The first step in creating a date and time series is to generate a sequence of numbers using the GENERATE_SERIES function. This function creates a series of integers that we can later transform into dates and times.

Example SQL code:

-- Generate a series of numbers from 1 to 10
SELECT n FROM GENERATE_SERIES(1, 10) s(n);

In this query, GENERATE_SERIES(1, 10) generates numbers from 1 to 10. The alias s(n) assigns these numbers to a column n.

Step 2: Add the Generated Numbers to a Start Date and Time

Next, use the DATE_ADD function to convert the generated numbers into dates and times. You specify the start date and time, and the interval (e.g., days, hours, minutes) to add to this date and time.

Example SQL code:

-- Generate a date series starting from 2023-01-01 for 10 days
SELECT DATE_ADD('day', n, '2023-01-01'::DATE) AS date_series FROM GENERATE_SERIES(0, 9) s(n);

This query generates a series of dates starting from 2023-01-01, adding each number in the series to this start date.

To generate a time series, modify the interval to hours, minutes, or seconds:

Example SQL code:

-- Generate a time series starting from 2023-01-01 00:00:00 for 10 hours
SELECT DATE_ADD('hour', n, '2023-01-01 00:00:00'::TIMESTAMP) AS time_series FROM GENERATE_SERIES(0, 9) s(n);

In this query, each generated timestamp is one hour apart, starting from 2023-01-01 00:00:00.
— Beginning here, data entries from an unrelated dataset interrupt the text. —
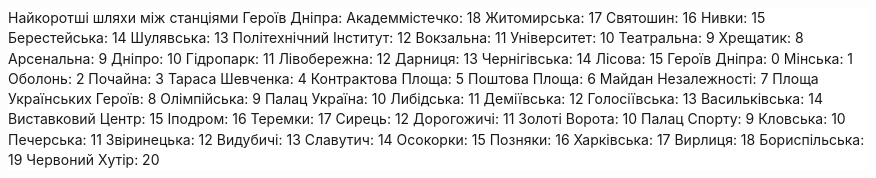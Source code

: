 Найкоротші шляхи між станціями Героїв Дніпра:
  Академмістечко: 18
  Житомирська: 17
  Святошин: 16
  Нивки: 15
  Берестейська: 14
  Шулявська: 13
  Політехнічний Інститут: 12
  Вокзальна: 11
  Університет: 10
  Театральна: 9
  Хрещатик: 8
  Арсенальна: 9
  Дніпро: 10
  Гідропарк: 11
  Лівобережна: 12
  Дарниця: 13
  Чернігівська: 14
  Лісова: 15
  Героїв Дніпра: 0
  Мінська: 1
  Оболонь: 2
  Почайна: 3
  Тараса Шевченка: 4
  Контрактова Площа: 5
  Поштова Площа: 6
  Майдан Незалежності: 7
  Площа Українських Героїв: 8
  Олімпійська: 9
  Палац Україна: 10
  Либідська: 11
  Деміївська: 12
  Голосіївська: 13
  Васильківська: 14
  Виставковий Центр: 15
  Іподром: 16
  Теремки: 17
  Сирець: 12
  Дорогожичі: 11
  Золоті Ворота: 10
  Палац Спорту: 9
  Кловська: 10
  Печерська: 11
  Звіринецька: 12
  Видубичі: 13
  Славутич: 14
  Осокорки: 15
  Позняки: 16
  Харківська: 17
  Вирлиця: 18
  Бориспільська: 19
  Червоний Хутір: 20
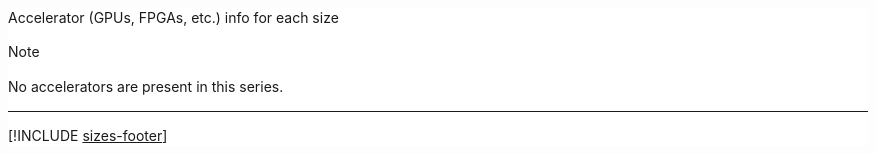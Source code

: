 Accelerator (GPUs, FPGAs, etc.) info for each size

> [!NOTE]
> No accelerators are present in this series.

---

[!INCLUDE [sizes-footer](../includes/sizes-footer.md)]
Step 3: Generate a Custom Interval Date and Time Series

You can customize the interval by changing the interval parameter in the DATE_ADD function. This allows you to create date and time series with different intervals, such as minutes, hours, days, or months.

Example SQL code:

-- Generate a date series with a weekly interval starting from 2023-01-01 for 10 weeks
SELECT DATE_ADD('week', n, '2023-01-01'::DATE) AS date_series FROM GENERATE_SERIES(0, 9) s(n);

In this query, each generated date is one week apart, starting from 2023-01-01.

Example SQL code:

-- Generate a time series with a 15-minute interval starting from 2023-01-01 00:00:00 for 10 intervals
SELECT DATE_ADD('minute', n * 15, '2023-01-01 00:00:00'::TIMESTAMP) AS time_series FROM GENERATE_SERIES(0, 9) s(n);

In this query, each generated timestamp is 15 minutes apart, starting from 2023-01-01 00:00:00.
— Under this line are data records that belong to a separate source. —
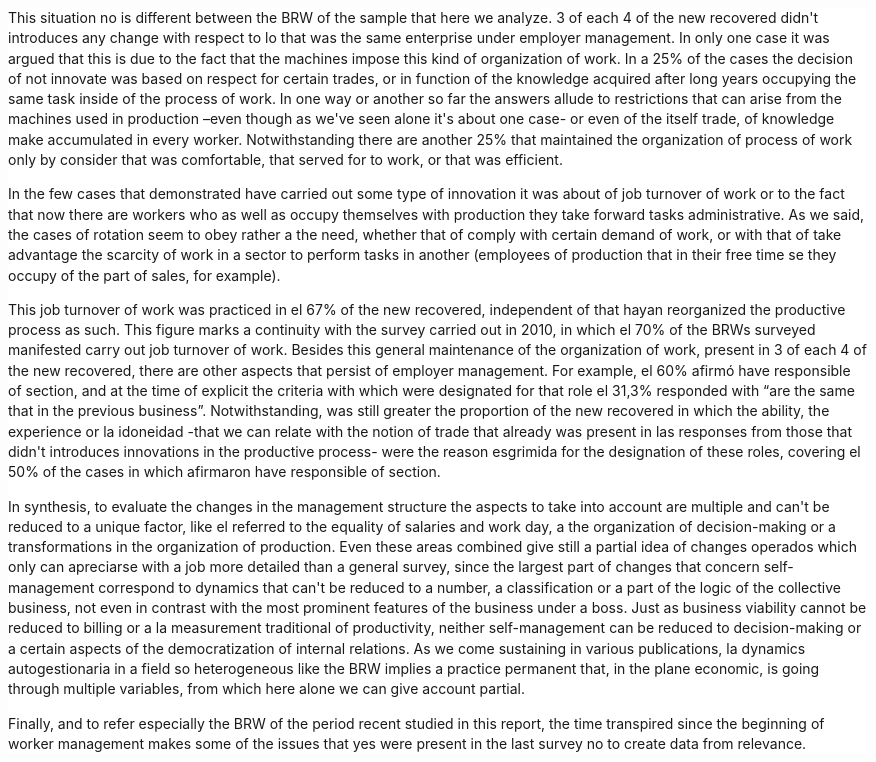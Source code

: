 
This situation no is different between the BRW of the sample that here we analyze. 3 of each 4 of the new recovered didn't introduces any change with respect to lo that was the same enterprise under employer management. In only one case it was argued that this is due to the fact that the machines impose this kind of organization of work. In a 25% of the cases the decision of not innovate was based on respect for certain trades, or in function of the knowledge acquired after long years occupying the same task inside of the process of work. In one way or another so far the answers allude to restrictions that can arise from the machines used in production –even though as we've seen alone it's about one case- or even of the itself trade, of knowledge make accumulated in every worker. Notwithstanding there are another 25% that maintained the organization of process of work only by consider that was comfortable, that served for to work, or that was efficient.


In the few cases that demonstrated have carried out some type of innovation it was about of job turnover of work or to the fact that now there are workers who as well as occupy themselves with production they take forward tasks administrative. As we said, the cases of rotation seem to obey rather a the need, whether that of comply with certain demand of work, or with that of take advantage the scarcity of work in a sector to perform tasks in another (employees of production that in their free time se they occupy of the part of sales, for example).


This job turnover of work was practiced in el 67% of the new recovered, independent of that hayan reorganized the productive process as such. This figure marks a continuity with the survey carried out in 2010, in which el 70% of the BRWs surveyed manifested carry out job turnover of work. Besides this general maintenance of the organization of work, present in 3 of each 4 of the new recovered, there are other aspects that persist of employer management. For example, el 60% afirmó have responsible of section, and at the time of explicit the criteria with which were designated for that role el 31,3% responded with “are the same that in the previous business”. Notwithstanding, was still greater the proportion of the new recovered in which the ability, the experience or la idoneidad -that we can relate with the notion of trade that already was present in las responses from those that didn't introduces innovations in the productive process- were the reason esgrimida for the designation of these roles, covering el 50% of the cases in which afirmaron have responsible of section.


In synthesis, to evaluate the changes in the management structure the aspects to take into account are multiple and can't be reduced to a unique factor, like el referred to the equality of salaries and work day, a the organization of decision-making or a transformations in the organization of production. Even these areas combined give still a partial idea of changes operados which only can apreciarse with a job more detailed than a general survey, since the largest part of changes that concern self-management correspond to dynamics that can't be reduced to a number, a classification or a part of the logic of the collective business, not even in contrast with the most prominent features of the business under a boss. Just as business viability cannot be reduced to billing or a la measurement traditional of productivity, neither self-management can be reduced to decision-making or a certain aspects of the democratization of internal relations. As we come sustaining in various publications, la dynamics autogestionaria in a field so heterogeneous like the BRW implies a practice permanent that, in the plane economic, is going through multiple variables, from which here alone we can give account partial.


Finally, and to refer especially the BRW of the period recent studied in this report, the time transpired since the beginning of worker management makes some of the issues that yes were present in the last survey no to create data from relevance.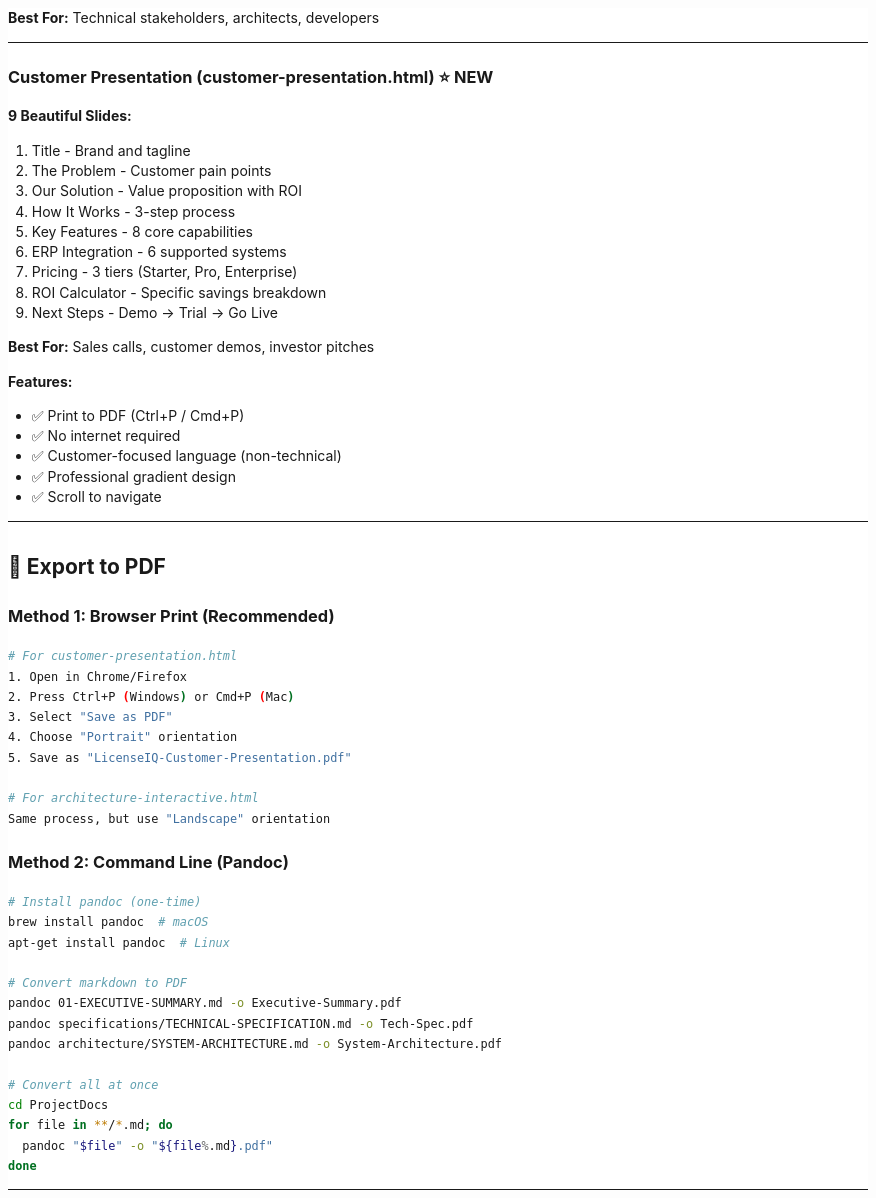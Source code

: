 **Best For:** Technical stakeholders, architects, developers

---

### Customer Presentation (customer-presentation.html) ⭐ NEW
**9 Beautiful Slides:**
1. Title - Brand and tagline
2. The Problem - Customer pain points
3. Our Solution - Value proposition with ROI
4. How It Works - 3-step process
5. Key Features - 8 core capabilities
6. ERP Integration - 6 supported systems
7. Pricing - 3 tiers (Starter, Pro, Enterprise)
8. ROI Calculator - Specific savings breakdown
9. Next Steps - Demo → Trial → Go Live

**Best For:** Sales calls, customer demos, investor pitches

**Features:**
- ✅ Print to PDF (Ctrl+P / Cmd+P)
- ✅ No internet required
- ✅ Customer-focused language (non-technical)
- ✅ Professional gradient design
- ✅ Scroll to navigate

---

## 📧 Export to PDF

### Method 1: Browser Print (Recommended)
```bash
# For customer-presentation.html
1. Open in Chrome/Firefox
2. Press Ctrl+P (Windows) or Cmd+P (Mac)
3. Select "Save as PDF"
4. Choose "Portrait" orientation
5. Save as "LicenseIQ-Customer-Presentation.pdf"

# For architecture-interactive.html
Same process, but use "Landscape" orientation
```

### Method 2: Command Line (Pandoc)
```bash
# Install pandoc (one-time)
brew install pandoc  # macOS
apt-get install pandoc  # Linux

# Convert markdown to PDF
pandoc 01-EXECUTIVE-SUMMARY.md -o Executive-Summary.pdf
pandoc specifications/TECHNICAL-SPECIFICATION.md -o Tech-Spec.pdf
pandoc architecture/SYSTEM-ARCHITECTURE.md -o System-Architecture.pdf

# Convert all at once
cd ProjectDocs
for file in **/*.md; do
  pandoc "$file" -o "${file%.md}.pdf"
done
```

---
Step 4: Integrate the Date and Time Series into Your Queries

You can integrate the generated date and time series into your data analysis queries. This is particularly useful for time series analysis and reporting.

Example SQL code:

-- Integrate the date series into a query to count stats per day for a player
WITH date_series AS (  
  SELECT DATE_ADD('day', n, '2021-01-01'::DATE) AS date_series  
  FROM GENERATE_SERIES(0, 9) s(n))
SELECT ds.date_series, COUNT(p.*) AS stat_count
  FROM date_series ds
  LEFT JOIN playstats p ON ds.date_series = p.stattime::DATE
  AND playerid = 5416
GROUP BY ds.date_series
ORDER BY ds.date_series;

In this query, the generated date series is used to count the number of statistics collected for a player per day, providing a comprehensive view of player activity.

Example SQL code:

WITH time_series AS (  
  SELECT DATE_ADD('hour', n, '2021-01-02 00:00:00'::TIMESTAMP) AS time_series  
  FROM GENERATE_SERIES(0, 23) s(n))
SELECT ts.time_series, COUNT(p.*) AS stat_count
  FROM time_series ts
  LEFT JOIN playstats p ON ts.time_series = p.stattime::DATE
  AND playerid = 5416
GROUP BY ts.time_series
ORDER BY ts.time_series;

In this query, the generated date series is used to count the number of statistics collected for a player per hour, providing a comprehensive view of player activity.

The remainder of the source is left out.